A sequence is a special kind of function whose domain is the positive
integers. The range of a sequence is the collection of terms that make up
the sequence. Just as the word sequence implies, the order of the terms in a
sequence is important. The first term of a sequence, for example, is found by
taking the value of the function at 1; the second term is the value of the
function at 2, and so on. Consider the sequence *f* (*x*) = *x*. The terms of the
sequence, denoted *a*_{1}, *a*_{2}, *a*_{3},…, *a*_{n} are 1, 2, 3,…, *n*. When
working with sequences, instead of using function notation to express the
formula of the function, a formula is the following form is used: *a*_{n} = *n*.

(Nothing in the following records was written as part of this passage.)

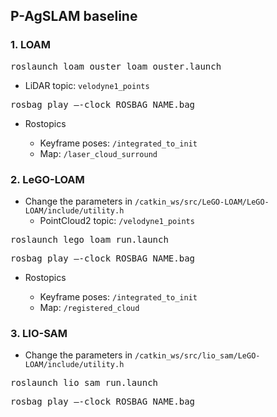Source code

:## P-AgSLAM baseline

### 1. LOAM
<pre>
roslaunch loam_ouster loam_ouster.launch</pre>

* LiDAR topic: `velodyne1_points`

<pre>
rosbag play –-clock ROSBAG_NAME.bag</pre>

* Rostopics

  * Keyframe poses: `/integrated_to_init`
  * Map: `/laser_cloud_surround`


### 2. LeGO-LOAM
* Change the parameters in `/catkin_ws/src/LeGO-LOAM/LeGO-LOAM/include/utility.h`
  * PointCloud2 topic: `/velodyne1_points`
 
<pre>
roslaunch lego_loam run.launch</pre>

<pre>
rosbag play –-clock ROSBAG_NAME.bag</pre>

* Rostopics

  * Keyframe poses: `/integrated_to_init`
  * Map: `/registered_cloud`


### 3. LIO-SAM
* Change the parameters in `/catkin_ws/src/lio_sam/LeGO-LOAM/include/utility.h`
 
<pre>
roslaunch lio_sam run.launch</pre>

<pre>
rosbag play –-clock ROSBAG_NAME.bag</pre>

This is the same sequence as above, but the conventional *n* is used to denote
an integer, since only integers are in the domain of sequences. Two important
categories of sequences are arithmetic sequences, and geometric
sequences. Both are examples of a recursive sequence--a sequence in
which each term (besides the first) depends on the previous term. Both of these
types of sequences will be discussed.

When the terms of a sequence are summed, the result is called a series.
Some series increase without bound as *n* increases, but others approach a
limit. Both types of series will be studied in the following sections. There
are also certain formulas for calculating the limits of series that we'll learn.
The study of series is an important part of calculus, and it all starts with
sequences.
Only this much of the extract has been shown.